- Opening Delimiter -

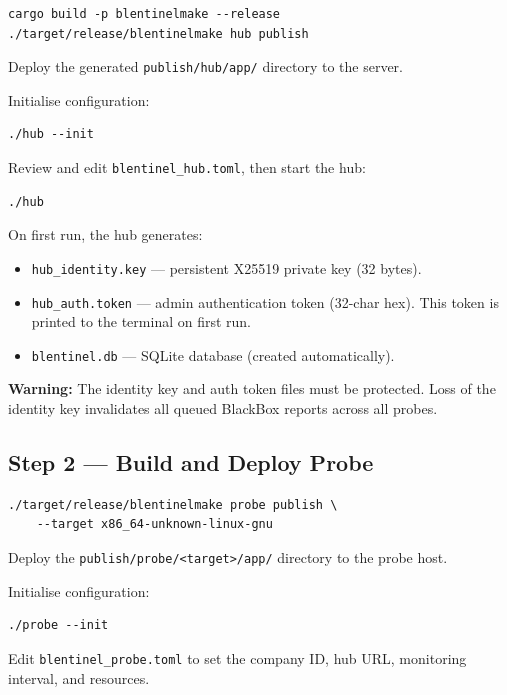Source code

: \documentclass[12pt]{report}
\begin{document}
\begin{lstlisting}
cargo build -p blentinelmake --release
./target/release/blentinelmake hub publish
\end{lstlisting}

Deploy the generated \texttt{publish/hub/app/} directory to the server.

Initialise configuration:

\begin{lstlisting}
./hub --init
\end{lstlisting}

Review and edit \texttt{blentinel\_hub.toml}, then start the hub:

\begin{lstlisting}
./hub
\end{lstlisting}

On first run, the hub generates:

\begin{itemize}
    \item \texttt{hub\_identity.key} --- persistent X25519 private key (32
          bytes).
    \item \texttt{hub\_auth.token} --- admin authentication token (32-char
          hex). This token is printed to the terminal on first run.
    \item \texttt{blentinel.db} --- SQLite database (created automatically).
\end{itemize}

\textcolor{warnorange}{\textbf{Warning:}} The identity key and auth token
files must be protected. Loss of the identity key invalidates all queued
BlackBox reports across all probes.

\subsection{Step 2 --- Build and Deploy Probe}

\begin{lstlisting}
./target/release/blentinelmake probe publish \
    --target x86_64-unknown-linux-gnu
\end{lstlisting}

Deploy the \texttt{publish/probe/<target>/app/} directory to the probe host.

Initialise configuration:

\begin{lstlisting}
./probe --init
\end{lstlisting}

Edit \texttt{blentinel\_probe.toml} to set the company ID, hub URL, monitoring
interval, and resources.
\end{document}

- Closing Delimiter -

PROBLEM TO WORK ON: At the line containing "files must be", start transcribing exactly, and continue through the last line of the listing. Stop there and add nothing.

SOLUTION FOR THIS TASK:
files must be protected. Loss of the identity key invalidates all queued
BlackBox reports across all probes.

\subsection{Step 2 --- Build and Deploy Probe}

\begin{lstlisting}
./target/release/blentinelmake probe publish \
    --target x86_64-unknown-linux-gnu
\end{lstlisting}

Deploy the \texttt{publish/probe/<target>/app/} directory to the probe host.

Initialise configuration:

\begin{lstlisting}
./probe --init
\end{lstlisting}

Edit \texttt{blentinel\_probe.toml} to set the company ID, hub URL, monitoring
interval, and resources.
\end{document}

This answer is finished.